The NFL has continuously stated that they would like to try and keep teams in their home markets. The city will have to rely on the NFL to help keep the Chargers in town, because the Bolts have left the negotiation table.
As far as the EIR, though, Faulconer believes that it’s an important thing, regardless of whether the Chargers stay in town or not.
“Regardless of what ultimately happens with the team, this environmental impact report is valuable to taxpayers,” he said in a release. “Whether a new stadium is built or Qualcomm Stadium is simply demolished, this environmental analysis can be used.”
Chargers special counsel Mark Fabiani said earlier this week that a stadium EIR report would be “a complete waste of taxpayer money.”
However, the money for the EIR will come from unrestricted state funds owed to the city, according to Faulconer’s office. Awbrey also said their plan will “not include any new taxes.”
Awbrey also went on to say in a release that a multipurpose stadium could be valuable even if the Chargers don’t stay in San Diego.

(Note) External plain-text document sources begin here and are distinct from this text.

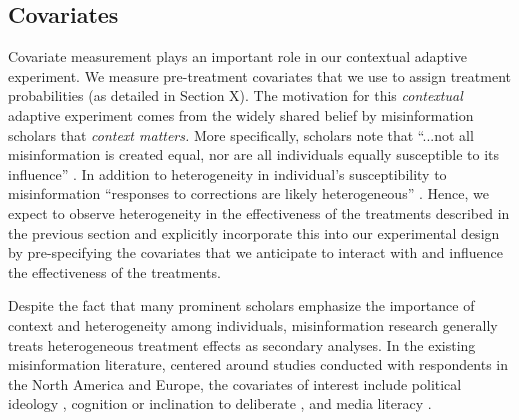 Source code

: \documentclass[letterpaper, 12pt, parskip=full,]{scrartcl}
\begin{document}


\subsection{Covariates}

Covariate measurement plays an important role in our contextual adaptive experiment. We measure pre-treatment covariates that we use to assign treatment probabilities (as detailed in Section X). 
The motivation for this \textit{contextual} adaptive experiment comes from the widely shared belief by misinformation scholars that \textit{context matters.} More specifically, scholars note that ``...not all misinformation is created equal, nor are all individuals equally susceptible to its influence'' \citep{wittenberg2020misinformation}. In addition to heterogeneity in individual's susceptibility to misinformation ``responses to corrections are likely heterogeneous'' \citep{swire2020searching}. Hence, we expect to observe heterogeneity in the effectiveness of the treatments described in the previous section and explicitly incorporate this into our experimental design by pre-specifying the covariates that we anticipate to interact with and influence the effectiveness of the treatments.

Despite the fact that many prominent scholars emphasize the importance of context and heterogeneity among individuals, misinformation research generally treats heterogeneous treatment effects as secondary analyses. In the existing misinformation literature, centered around studies conducted with respondents in the North America and Europe, the covariates of interest include political ideology \citep{pennycook_epstein_mosleh_arechar_eckles_rand_2019}, cognition or inclination to deliberate \citep{bago2020fake}, and media literacy \citep{guess2020digital}.  
\end{document}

The city still believes that it could complete the EIR by January 2016 and hold an anticipated special election for a Mission Valley stadium.
A meeting will be held on July 15 to plan a draft EIR for the Mission Valley project presented by the Mayor’s Citizen Stadium Advisory Group.
While the city goes on with its pursuit of a Mission Valley Stadium, the Chargers continue to pursue their joint-complex stadium venture in Carson with the Oakland Raiders.